Problem to solve. Exactly as written, please repeat the data that follows, but not the pictures.

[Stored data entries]
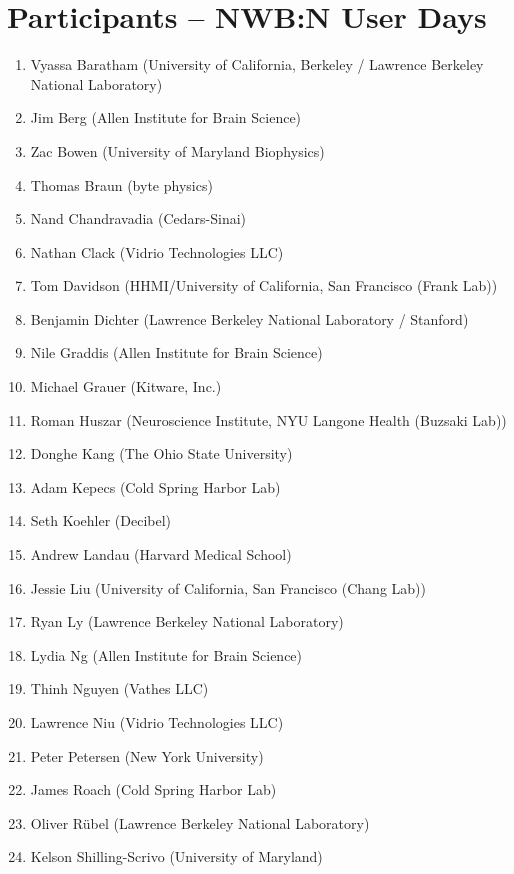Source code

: \documentclass{article}
\begin{document}
\section{Participants -- NWB:N User Days}
\label{sec:userparticipants}

\begin{multicols}{2}
\begin{enumerate}[leftmargin=*]
\setlength\itemsep{0cm}
\item Vyassa Baratham (University of California, Berkeley / Lawrence Berkeley National Laboratory)
\item Jim Berg (Allen Institute for Brain Science)
\item Zac Bowen (University of Maryland Biophysics)
\item Thomas Braun (byte physics)
\item Nand Chandravadia (Cedars-Sinai)
\item Nathan Clack (Vidrio Technologies LLC)
\item Tom Davidson (HHMI/University of California, San Francisco (Frank Lab))
\item Benjamin Dichter (Lawrence Berkeley National Laboratory / Stanford)
\item Nile Graddis (Allen Institute for Brain Science)
\item Michael Grauer (Kitware, Inc.)
\item Roman Huszar (Neuroscience Institute, NYU Langone Health (Buzsaki Lab))
\item Donghe  Kang (The Ohio State University)
\item Adam Kepecs (Cold Spring Harbor Lab)
\item Seth Koehler (Decibel)
\item Andrew Landau (Harvard Medical School)
\item Jessie Liu (University of California, San Francisco  (Chang Lab))
\item Ryan Ly (Lawrence Berkeley National Laboratory)
\item Lydia Ng (Allen Institute for Brain Science)
\item Thinh Nguyen (Vathes LLC)
\item Lawrence Niu (Vidrio Technologies LLC)
\item Peter Petersen (New York University)
\item James Roach (Cold Spring Harbor Lab)
\item Oliver R\"ubel (Lawrence Berkeley National Laboratory)
\item Kelson Shilling-Scrivo (University of Maryland)

\end{enumerate}
\end{multicols}
\end{document}

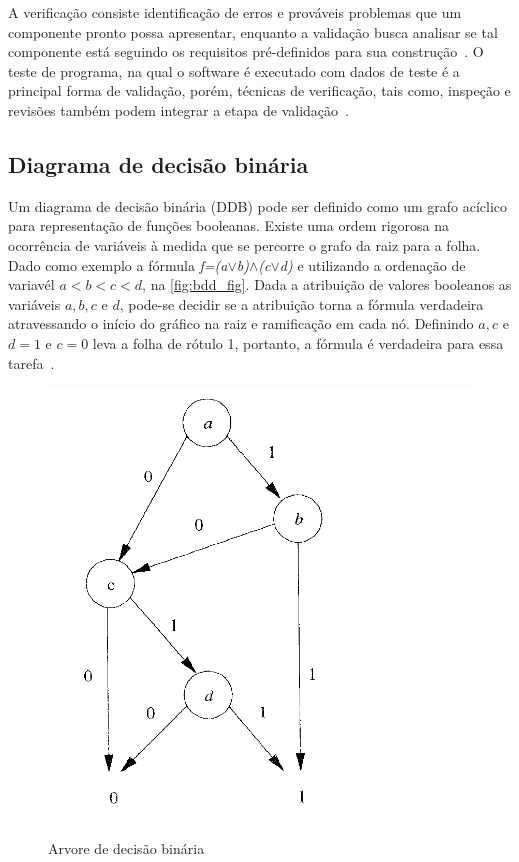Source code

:\par
A verificação consiste identificação de erros e prováveis problemas que um componente pronto possa apresentar, enquanto a validação busca analisar se tal componente está seguindo os requisitos pré-definidos para sua construção~\cite{koscianski2007qualidade}. O teste de programa, na qual o software  é executado com dados de teste é a principal forma de validação, porém, técnicas de verificação, tais como, inspeção e revisões também podem integrar a etapa de validação~\cite{sommerville2011engenharia}.

\subsection{Diagrama de decisão binária}
Um diagrama de decisão binária (DDB) pode ser definido como um grafo acíclico para representação de funções booleanas. Existe uma ordem rigorosa na ocorrência de variáveis à medida que se percorre o grafo da raiz para a folha. Dado como exemplo a fórmula \textit{f=(a$\lor$b)$\land$(c$\lor$d)} e utilizando a ordenação de variavél $a < b < c < d$, na \autoref{fig:bdd_fig}. Dada a atribuição de valores booleanos as variáveis $a, b, c$ e $d$, pode-se decidir se a atribuição torna a fórmula verdadeira atravessando o início do gráfico na raiz e ramificação em cada nó. Definindo $a,c$ e $d = 1$ e $c = 0$ leva a folha de rótulo 1, portanto, a fórmula é verdadeira para essa tarefa~\cite{clarke1994model}.


\begin{figure}[H]
	\begin{center}
    \caption{\label{fig:bdd_fig}Arvore de decisão binária}
	\includegraphics[scale=0.30]{Figuras/Arvore_BDD.png}
	\end{center}
\end{figure}

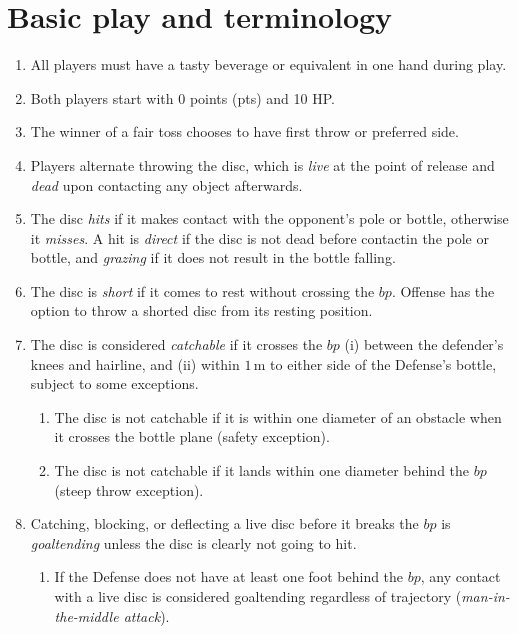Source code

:\documentclass[11pt,letterpaper,twocolumn,english,DIV=calc]{scrartcl}
\begin{document}
\section{Basic play and terminology}
\begin{enumerate}
	\item All players must have a tasty beverage or equivalent in one hand during play.
	\item Both players start with 0 points (pts) and 10 HP.
	\item \label{enu:fair_toss} The winner of a fair toss chooses to have first throw or preferred side.
	\item \label{enu:alternate_throws} Players alternate throwing the disc, which is \emph{live} at the point of release and \emph{dead} upon contacting any object afterwards.
	\item The disc \emph{hits} if it makes contact with the opponent's pole or bottle, otherwise it \emph{misses}.
	A hit is \emph{direct} if the disc is not dead before contactin the pole or bottle, and \emph{grazing} if it does not result in the bottle falling.

	\item The disc is \emph{short} if it comes to rest without crossing the $bp$. 
	Offense has the option to throw a shorted disc from its resting position. 
	
	\item The disc is considered \emph{catchable} if it crosses the $bp$ (i) between the defender's knees and hairline, and (ii) within $1\,\mbox{m}$ to either side of the Defense's bottle, subject to some exceptions.
	\begin{enumerate}
		\item The disc is not catchable if it is within one diameter of an obstacle when it crosses the bottle plane (safety exception).
		\item The disc is not catchable if it lands within one diameter behind the $bp$ (steep throw exception).
	\end{enumerate}

	\item Catching, blocking, or deflecting a live disc before it breaks the $bp$ is \emph{goaltending} unless the disc is clearly not going to hit.
		\begin{enumerate}
		\item If the Defense does not have at least one foot behind the $bp$, any contact with a live disc is considered goaltending regardless of trajectory (\emph{man-in-the-middle attack}).
	\end{enumerate}
\end{enumerate}
\end{document}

Completed task.
Source code

: \documentclass{article}
\begin{document}
\section{Participants -- NWB:N User Days}
\label{sec:userparticipants}

\begin{multicols}{2}
\begin{enumerate}[leftmargin=*]
\setlength\itemsep{0cm}
\item Vyassa Baratham (University of California, Berkeley / Lawrence Berkeley National Laboratory)
\item Jim Berg (Allen Institute for Brain Science)
\item Zac Bowen (University of Maryland Biophysics)
\item Thomas Braun (byte physics)
\item Nand Chandravadia (Cedars-Sinai)
\item Nathan Clack (Vidrio Technologies LLC)
\item Tom Davidson (HHMI/University of California, San Francisco (Frank Lab))
\item Benjamin Dichter (Lawrence Berkeley National Laboratory / Stanford)
\item Nile Graddis (Allen Institute for Brain Science)
\item Michael Grauer (Kitware, Inc.)
\item Roman Huszar (Neuroscience Institute, NYU Langone Health (Buzsaki Lab))
\item Donghe  Kang (The Ohio State University)
\item Adam Kepecs (Cold Spring Harbor Lab)
\item Seth Koehler (Decibel)
\item Andrew Landau (Harvard Medical School)
\item Jessie Liu (University of California, San Francisco  (Chang Lab))
\item Ryan Ly (Lawrence Berkeley National Laboratory)
\item Lydia Ng (Allen Institute for Brain Science)
\item Thinh Nguyen (Vathes LLC)
\item Lawrence Niu (Vidrio Technologies LLC)
\item Peter Petersen (New York University)
\item James Roach (Cold Spring Harbor Lab)
\item Oliver R\"ubel (Lawrence Berkeley National Laboratory)
\item Kelson Shilling-Scrivo (University of Maryland)

\end{enumerate}
\end{multicols}
\end{document}

Source code

:\par
A verificação consiste identificação de erros e prováveis problemas que um componente pronto possa apresentar, enquanto a validação busca analisar se tal componente está seguindo os requisitos pré-definidos para sua construção~\cite{koscianski2007qualidade}. O teste de programa, na qual o software  é executado com dados de teste é a principal forma de validação, porém, técnicas de verificação, tais como, inspeção e revisões também podem integrar a etapa de validação~\cite{sommerville2011engenharia}.

\subsection{Diagrama de decisão binária}
Um diagrama de decisão binária (DDB) pode ser definido como um grafo acíclico para representação de funções booleanas. Existe uma ordem rigorosa na ocorrência de variáveis à medida que se percorre o grafo da raiz para a folha. Dado como exemplo a fórmula \textit{f=(a$\lor$b)$\land$(c$\lor$d)} e utilizando a ordenação de variavél $a < b < c < d$, na \autoref{fig:bdd_fig}. Dada a atribuição de valores booleanos as variáveis $a, b, c$ e $d$, pode-se decidir se a atribuição torna a fórmula verdadeira atravessando o início do gráfico na raiz e ramificação em cada nó. Definindo $a,c$ e $d = 1$ e $c = 0$ leva a folha de rótulo 1, portanto, a fórmula é verdadeira para essa tarefa~\cite{clarke1994model}.


\begin{figure}[H]
	\begin{center}
    \caption{\label{fig:bdd_fig}Arvore de decisão binária}
	\includegraphics[scale=0.30]{Figuras/Arvore_BDD.png}
	\end{center}
\end{figure}

Source code

:\documentclass[11pt,letterpaper,twocolumn,english,DIV=calc]{scrartcl}
\begin{document}
\section{Basic play and terminology}
\begin{enumerate}
	\item All players must have a tasty beverage or equivalent in one hand during play.
	\item Both players start with 0 points (pts) and 10 HP.
	\item \label{enu:fair_toss} The winner of a fair toss chooses to have first throw or preferred side.
	\item \label{enu:alternate_throws} Players alternate throwing the disc, which is \emph{live} at the point of release and \emph{dead} upon contacting any object afterwards.
	\item The disc \emph{hits} if it makes contact with the opponent's pole or bottle, otherwise it \emph{misses}.
	A hit is \emph{direct} if the disc is not dead before contactin the pole or bottle, and \emph{grazing} if it does not result in the bottle falling.

	\item The disc is \emph{short} if it comes to rest without crossing the $bp$. 
	Offense has the option to throw a shorted disc from its resting position. 
	
	\item The disc is considered \emph{catchable} if it crosses the $bp$ (i) between the defender's knees and hairline, and (ii) within $1\,\mbox{m}$ to either side of the Defense's bottle, subject to some exceptions.
	\begin{enumerate}
		\item The disc is not catchable if it is within one diameter of an obstacle when it crosses the bottle plane (safety exception).
		\item The disc is not catchable if it lands within one diameter behind the $bp$ (steep throw exception).
	\end{enumerate}

	\item Catching, blocking, or deflecting a live disc before it breaks the $bp$ is \emph{goaltending} unless the disc is clearly not going to hit.
		\begin{enumerate}
		\item If the Defense does not have at least one foot behind the $bp$, any contact with a live disc is considered goaltending regardless of trajectory (\emph{man-in-the-middle attack}).
	\end{enumerate}
\end{enumerate}
\end{document}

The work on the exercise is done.